Fickle weather adding to farm distress, say experts

November 28, 2015 12:00 am | Updated 05:51 am IST - New Delhi:

India’s agriculture sector is in distress, and with the rise in extreme weather events, farmers have been at the receiving end and hence, they need better protection measures than ever before, said experts at the National Consultation on Crop Loss Estimation, Relief and Compensation organised by the Centre for Science and Environment (CSE) here on Friday.

CSE Director-General Sunita Narain said: “We are seeing an increased severity and frequency of extreme weather events. Farmers in India are facing the double blow of agrarian distress and extreme weather events as a result of climate change. A series of measures including better protection mechanisms are needed to support them.”

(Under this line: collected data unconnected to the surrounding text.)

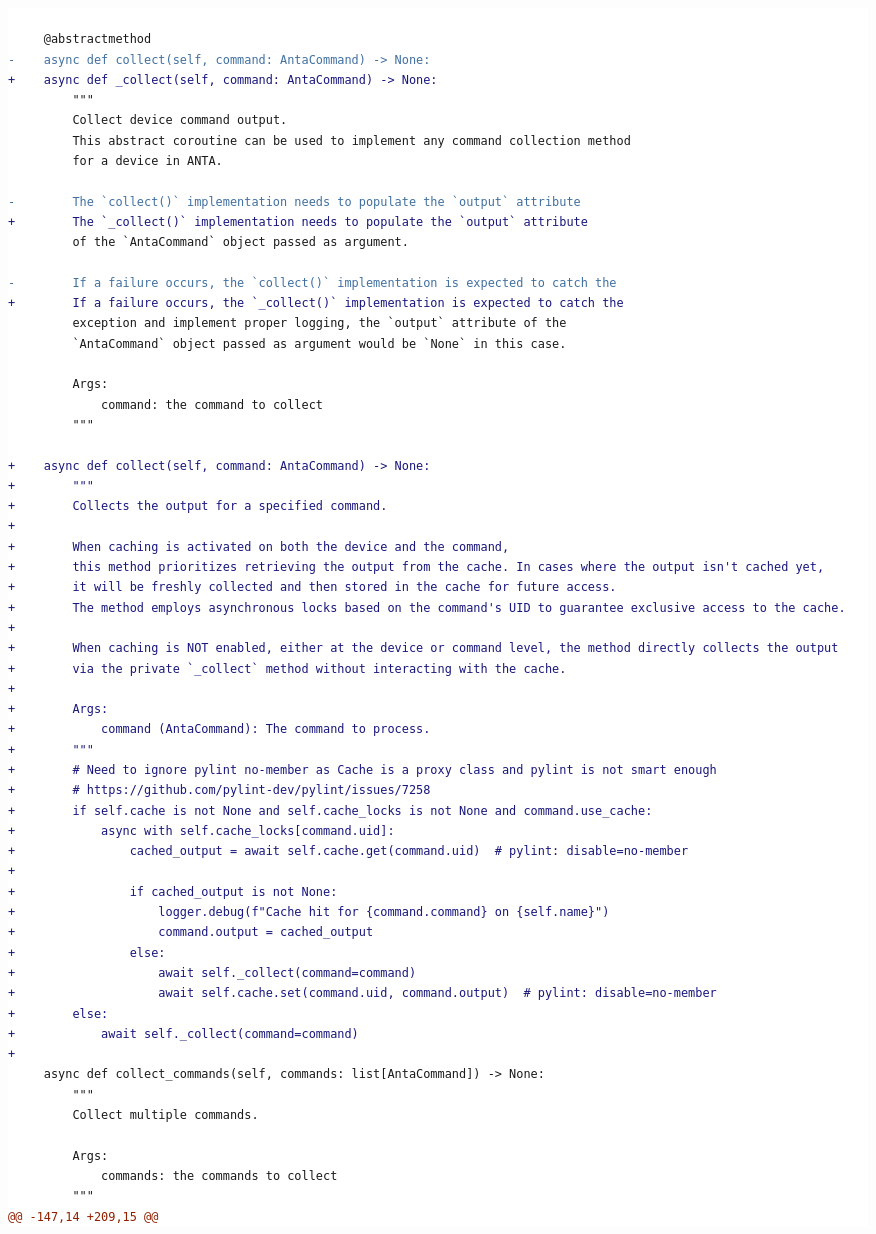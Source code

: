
 ```diff
 
     @abstractmethod
-    async def collect(self, command: AntaCommand) -> None:
+    async def _collect(self, command: AntaCommand) -> None:
         """
         Collect device command output.
         This abstract coroutine can be used to implement any command collection method
         for a device in ANTA.
 
-        The `collect()` implementation needs to populate the `output` attribute
+        The `_collect()` implementation needs to populate the `output` attribute
         of the `AntaCommand` object passed as argument.
 
-        If a failure occurs, the `collect()` implementation is expected to catch the
+        If a failure occurs, the `_collect()` implementation is expected to catch the
         exception and implement proper logging, the `output` attribute of the
         `AntaCommand` object passed as argument would be `None` in this case.
 
         Args:
             command: the command to collect
         """
 
+    async def collect(self, command: AntaCommand) -> None:
+        """
+        Collects the output for a specified command.
+
+        When caching is activated on both the device and the command,
+        this method prioritizes retrieving the output from the cache. In cases where the output isn't cached yet,
+        it will be freshly collected and then stored in the cache for future access.
+        The method employs asynchronous locks based on the command's UID to guarantee exclusive access to the cache.
+
+        When caching is NOT enabled, either at the device or command level, the method directly collects the output
+        via the private `_collect` method without interacting with the cache.
+
+        Args:
+            command (AntaCommand): The command to process.
+        """
+        # Need to ignore pylint no-member as Cache is a proxy class and pylint is not smart enough
+        # https://github.com/pylint-dev/pylint/issues/7258
+        if self.cache is not None and self.cache_locks is not None and command.use_cache:
+            async with self.cache_locks[command.uid]:
+                cached_output = await self.cache.get(command.uid)  # pylint: disable=no-member
+
+                if cached_output is not None:
+                    logger.debug(f"Cache hit for {command.command} on {self.name}")
+                    command.output = cached_output
+                else:
+                    await self._collect(command=command)
+                    await self.cache.set(command.uid, command.output)  # pylint: disable=no-member
+        else:
+            await self._collect(command=command)
+
     async def collect_commands(self, commands: list[AntaCommand]) -> None:
         """
         Collect multiple commands.
 
         Args:
             commands: the commands to collect
         """
@@ -147,14 +209,15 @@
```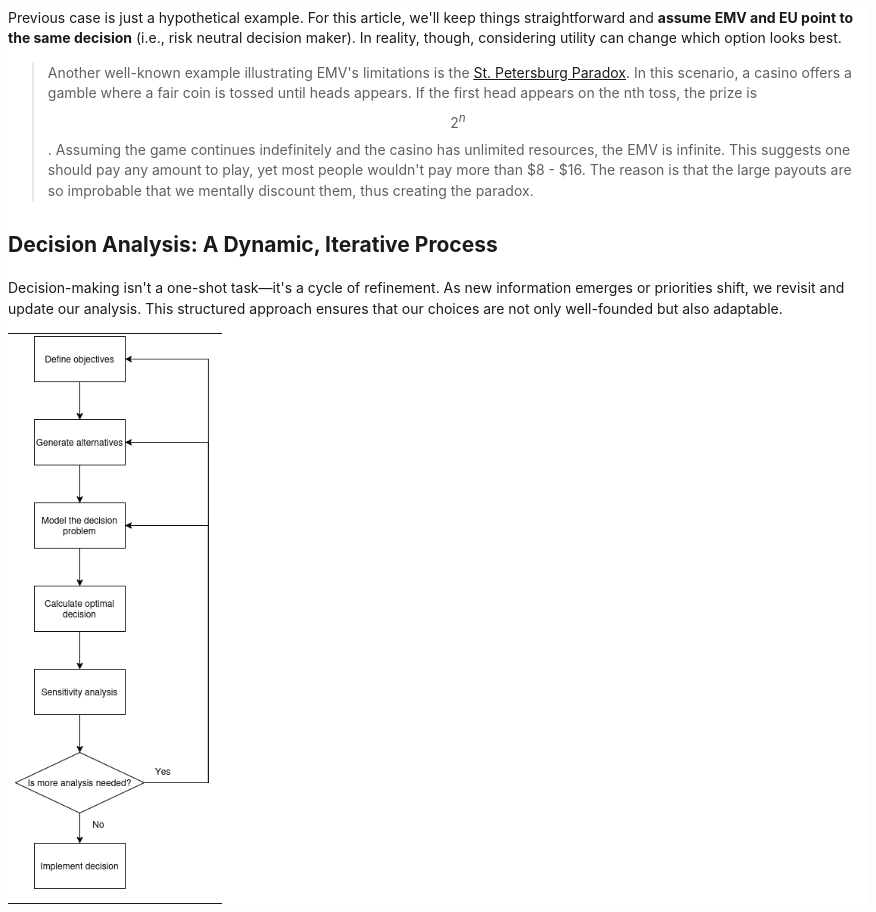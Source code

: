 Previous case is just a hypothetical example. For this article, we'll keep things straightforward and **assume EMV and EU point to the same decision** (i.e., risk neutral decision maker). In reality, though, considering utility can change which option looks best.

> Another well-known example illustrating EMV's limitations is the <a href="https://en.wikipedia.org/wiki/St._Petersburg_paradox"><u>St. Petersburg Paradox</u></a>. In this scenario, a casino offers a gamble where a fair coin is tossed until heads appears. If the first head appears on the nth toss, the prize is $$2^{n}$$. Assuming the game continues indefinitely and the casino has unlimited resources, the EMV is infinite. This suggests one should pay any amount to play, yet most people wouldn't pay more than \$8 - \$16. The reason is that the large payouts are so improbable that we mentally discount them, thus creating the paradox.

## Decision Analysis: A Dynamic, Iterative Process

Decision-making isn't a one-shot task—it's a cycle of refinement. As new information emerges or priorities shift, we revisit and update our analysis. This structured approach ensures that our choices are not only well-founded but also adaptable.

<center>
<table>
  <tr>
    <td align="center">
      <img src="/assets/2025-06-01-decision-theory-I/decision_analysis.png" alt="Decision analysis process" width="200">
    </td>
  </tr>
  <tr>
    <td align="center">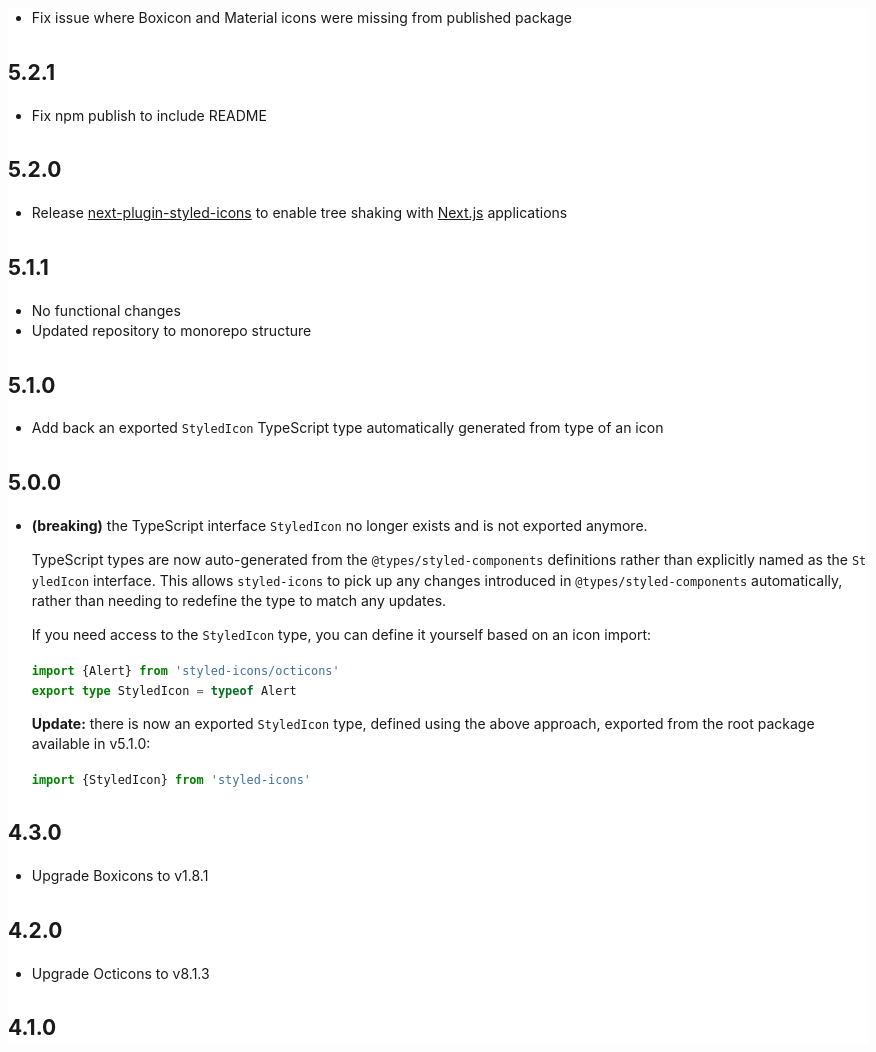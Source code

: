 - Fix issue where Boxicon and Material icons were missing from published package

## 5.2.1

- Fix npm publish to include README

## 5.2.0

- Release [next-plugin-styled-icons](https://github.com/styled-icons/styled-icons/tree/master/packages/next-plugin-styled-icons) to enable tree shaking with [Next.js](https://nextjs.org) applications

## 5.1.1

- No functional changes
- Updated repository to monorepo structure

## 5.1.0

- Add back an exported `StyledIcon` TypeScript type automatically generated from type of an icon

## 5.0.0

- **(breaking)** the TypeScript interface `StyledIcon` no longer exists and is not exported anymore.

  TypeScript types are now auto-generated from the `@types/styled-components` definitions rather than explicitly named as the `StyledIcon` interface. This allows `styled-icons` to pick up any changes introduced in `@types/styled-components` automatically, rather than needing to redefine the type to match any updates.

  If you need access to the `StyledIcon` type, you can define it yourself based on an icon import:

  ```typescript
  import {Alert} from 'styled-icons/octicons'
  export type StyledIcon = typeof Alert
  ```

  **Update:** there is now an exported `StyledIcon` type, defined using the above approach, exported from the root package available in v5.1.0:

  ```typescript
  import {StyledIcon} from 'styled-icons'
  ```

## 4.3.0

- Upgrade Boxicons to v1.8.1

## 4.2.0

- Upgrade Octicons to v8.1.3

## 4.1.0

The report “Lived Anomaly” — on the impact of extreme weather events on farmers and how to enable them to cope with extreme weather events — was released at the event.

The former Union Agriculture Minister Sompal Shastri said the economy was not buoyant and experiencing low demand, particularly from the rural sector.

“Around 62 per cent of India’s people depend on agriculture. Until the problems of farmers are addressed, the economy will not boom,” he said, adding one of the biggest blows to farmers in recent times was unpredictable rain and sudden variations in weather events.

A session moderated by Mr. Shastri said the current crop insurance system was not effective as it was accessible only to a small proportion of farmers. It also wanted current relief and compensation rules and practices to be changed.

“Farmers need to be provided with means of irrigation if they are to guard themselves against untimely or inadequate rain,” Mr. Shastri said.

The ‘Lived Anomaly’ report highlighted the need for urgent reforms in the agrarian sector, given the expected increase in the frequency of extreme weather events.

CSE Deputy Director-General Chandra Bhushan said: “This was the third year in a row when the rabi season was thrown out of kilter in large parts of India by deviant weather. In 2013, five States were impacted and 0.35 million hectares (ha) of standing crops was affected. In 2014, six States were affected and 5.5 million ha of crops, just a month away from being harvested, were damaged. In 2015, not fewer than 15 States were hit and 18.23 million ha of crops was damaged.”